### [MATERIAL PROVIDED]
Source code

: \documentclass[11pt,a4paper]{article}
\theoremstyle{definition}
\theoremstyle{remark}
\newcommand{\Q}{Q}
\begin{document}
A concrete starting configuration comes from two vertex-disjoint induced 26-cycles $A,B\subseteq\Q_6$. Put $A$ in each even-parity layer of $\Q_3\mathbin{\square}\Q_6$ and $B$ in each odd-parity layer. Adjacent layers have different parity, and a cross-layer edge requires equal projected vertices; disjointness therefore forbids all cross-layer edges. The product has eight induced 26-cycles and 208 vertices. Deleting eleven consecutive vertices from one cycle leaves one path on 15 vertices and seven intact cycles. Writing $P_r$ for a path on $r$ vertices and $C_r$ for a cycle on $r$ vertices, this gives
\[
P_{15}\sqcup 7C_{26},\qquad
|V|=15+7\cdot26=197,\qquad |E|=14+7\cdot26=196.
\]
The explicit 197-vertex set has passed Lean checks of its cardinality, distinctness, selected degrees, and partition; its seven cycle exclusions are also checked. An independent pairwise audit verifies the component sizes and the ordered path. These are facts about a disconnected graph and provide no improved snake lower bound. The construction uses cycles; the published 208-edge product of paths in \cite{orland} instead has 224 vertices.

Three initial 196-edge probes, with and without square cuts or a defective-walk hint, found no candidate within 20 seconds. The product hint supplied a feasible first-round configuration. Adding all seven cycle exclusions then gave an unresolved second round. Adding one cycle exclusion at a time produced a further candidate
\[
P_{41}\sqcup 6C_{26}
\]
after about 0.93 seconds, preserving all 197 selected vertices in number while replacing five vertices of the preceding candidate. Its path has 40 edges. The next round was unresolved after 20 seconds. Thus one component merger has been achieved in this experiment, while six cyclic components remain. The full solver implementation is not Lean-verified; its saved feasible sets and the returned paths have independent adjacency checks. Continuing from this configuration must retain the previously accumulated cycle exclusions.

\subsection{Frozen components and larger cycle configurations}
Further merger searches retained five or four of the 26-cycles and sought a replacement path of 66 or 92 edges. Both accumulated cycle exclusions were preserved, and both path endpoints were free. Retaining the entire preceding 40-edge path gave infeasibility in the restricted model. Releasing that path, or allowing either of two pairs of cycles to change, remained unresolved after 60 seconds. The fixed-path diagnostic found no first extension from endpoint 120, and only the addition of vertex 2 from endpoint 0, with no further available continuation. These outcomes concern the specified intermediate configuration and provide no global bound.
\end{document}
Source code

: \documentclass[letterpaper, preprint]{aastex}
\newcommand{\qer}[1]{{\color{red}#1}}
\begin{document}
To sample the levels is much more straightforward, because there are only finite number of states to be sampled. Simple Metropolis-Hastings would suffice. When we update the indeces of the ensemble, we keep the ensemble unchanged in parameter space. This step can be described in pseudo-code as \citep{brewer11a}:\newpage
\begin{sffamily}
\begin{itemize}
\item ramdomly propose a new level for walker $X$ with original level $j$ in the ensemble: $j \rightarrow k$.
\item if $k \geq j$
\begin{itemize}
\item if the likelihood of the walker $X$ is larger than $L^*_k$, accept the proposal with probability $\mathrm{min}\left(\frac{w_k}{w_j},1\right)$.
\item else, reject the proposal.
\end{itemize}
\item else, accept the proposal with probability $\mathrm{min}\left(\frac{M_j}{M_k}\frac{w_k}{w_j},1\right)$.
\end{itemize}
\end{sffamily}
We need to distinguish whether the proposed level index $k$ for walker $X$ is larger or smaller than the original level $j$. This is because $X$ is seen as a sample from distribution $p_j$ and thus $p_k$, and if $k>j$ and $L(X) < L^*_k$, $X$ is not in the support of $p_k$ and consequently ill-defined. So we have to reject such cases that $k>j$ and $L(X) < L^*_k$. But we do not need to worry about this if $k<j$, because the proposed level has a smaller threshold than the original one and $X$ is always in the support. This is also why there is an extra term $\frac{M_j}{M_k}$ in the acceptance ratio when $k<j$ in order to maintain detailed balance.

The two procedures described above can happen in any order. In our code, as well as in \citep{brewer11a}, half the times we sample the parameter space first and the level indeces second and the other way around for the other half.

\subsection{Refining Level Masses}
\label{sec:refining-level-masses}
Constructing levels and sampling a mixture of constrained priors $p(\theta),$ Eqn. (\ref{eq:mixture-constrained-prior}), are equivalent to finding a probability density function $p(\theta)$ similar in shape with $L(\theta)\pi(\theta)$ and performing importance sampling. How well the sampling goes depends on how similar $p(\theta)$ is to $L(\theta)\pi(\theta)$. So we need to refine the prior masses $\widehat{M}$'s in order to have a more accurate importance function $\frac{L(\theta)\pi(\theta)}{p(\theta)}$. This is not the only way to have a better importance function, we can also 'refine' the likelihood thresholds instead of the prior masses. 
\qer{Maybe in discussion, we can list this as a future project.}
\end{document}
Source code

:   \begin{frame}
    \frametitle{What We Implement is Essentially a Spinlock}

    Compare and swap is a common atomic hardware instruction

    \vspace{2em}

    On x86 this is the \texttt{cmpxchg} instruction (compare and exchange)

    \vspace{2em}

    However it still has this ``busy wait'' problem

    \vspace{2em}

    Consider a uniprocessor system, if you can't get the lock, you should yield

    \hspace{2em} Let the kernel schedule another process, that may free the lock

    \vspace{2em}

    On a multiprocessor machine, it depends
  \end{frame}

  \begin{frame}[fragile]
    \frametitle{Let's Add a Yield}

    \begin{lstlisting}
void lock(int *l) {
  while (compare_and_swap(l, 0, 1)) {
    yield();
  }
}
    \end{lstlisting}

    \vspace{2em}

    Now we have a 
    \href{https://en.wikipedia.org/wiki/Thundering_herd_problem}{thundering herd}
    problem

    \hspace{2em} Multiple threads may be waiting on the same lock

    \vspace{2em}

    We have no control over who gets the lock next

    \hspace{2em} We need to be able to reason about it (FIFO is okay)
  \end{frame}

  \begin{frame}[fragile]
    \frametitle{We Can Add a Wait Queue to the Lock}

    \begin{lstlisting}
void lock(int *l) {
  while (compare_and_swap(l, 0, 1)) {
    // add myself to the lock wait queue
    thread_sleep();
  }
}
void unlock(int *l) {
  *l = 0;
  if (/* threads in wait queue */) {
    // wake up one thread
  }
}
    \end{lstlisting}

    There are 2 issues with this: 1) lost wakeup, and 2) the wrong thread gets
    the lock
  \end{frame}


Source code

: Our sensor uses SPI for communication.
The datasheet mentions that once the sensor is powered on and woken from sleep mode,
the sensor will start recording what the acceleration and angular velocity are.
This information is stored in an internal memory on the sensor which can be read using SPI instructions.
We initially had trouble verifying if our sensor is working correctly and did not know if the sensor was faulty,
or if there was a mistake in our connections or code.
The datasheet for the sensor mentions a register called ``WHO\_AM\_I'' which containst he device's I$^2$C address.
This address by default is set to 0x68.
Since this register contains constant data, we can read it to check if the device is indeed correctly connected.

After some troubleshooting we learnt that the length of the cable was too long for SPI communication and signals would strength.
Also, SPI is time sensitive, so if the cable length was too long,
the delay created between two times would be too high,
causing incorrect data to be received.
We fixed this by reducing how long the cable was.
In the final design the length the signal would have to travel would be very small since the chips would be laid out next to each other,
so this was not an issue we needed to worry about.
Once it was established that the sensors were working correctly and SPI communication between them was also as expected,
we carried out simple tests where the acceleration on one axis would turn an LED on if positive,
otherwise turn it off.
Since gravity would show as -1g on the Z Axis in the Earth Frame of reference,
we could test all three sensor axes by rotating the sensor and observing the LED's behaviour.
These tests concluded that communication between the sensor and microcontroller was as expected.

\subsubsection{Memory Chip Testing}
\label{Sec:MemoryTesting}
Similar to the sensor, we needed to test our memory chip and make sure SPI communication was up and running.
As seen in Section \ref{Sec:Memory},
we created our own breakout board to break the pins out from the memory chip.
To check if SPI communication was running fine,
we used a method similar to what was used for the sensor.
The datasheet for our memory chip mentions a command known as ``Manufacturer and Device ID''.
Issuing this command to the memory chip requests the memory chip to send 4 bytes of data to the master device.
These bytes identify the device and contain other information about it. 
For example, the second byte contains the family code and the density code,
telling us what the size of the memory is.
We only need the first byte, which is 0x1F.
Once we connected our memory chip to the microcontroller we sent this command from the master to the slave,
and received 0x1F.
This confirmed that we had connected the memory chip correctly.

### [EXERCISE GOAL]
Filter the records for the string "five" and copy every line that holds it.

### [PROBLEM SOLUTION]
after about 0.93 seconds, preserving all 197 selected vertices in number while replacing five vertices of the preceding candidate. Its path has 40 edges. The next round was unresolved after 20 seconds. Thus one component merger has been achieved in this experiment, while six cyclic components remain. The full solver implementation is not Lean-verified; its saved feasible sets and the returned paths have independent adjacency checks. Continuing from this configuration must retain the previously accumulated cycle exclusions.
Further merger searches retained five or four of the 26-cycles and sought a replacement path of 66 or 92 edges. Both accumulated cycle exclusions were preserved, and both path endpoints were free. Retaining the entire preceding 40-edge path gave infeasibility in the restricted model. Releasing that path, or allowing either of two pairs of cycles to change, remained unresolved after 60 seconds. The fixed-path diagnostic found no first extension from endpoint 120, and only the addition of vertex 2 from endpoint 0, with no further available continuation. These outcomes concern the specified intermediate configuration and provide no global bound.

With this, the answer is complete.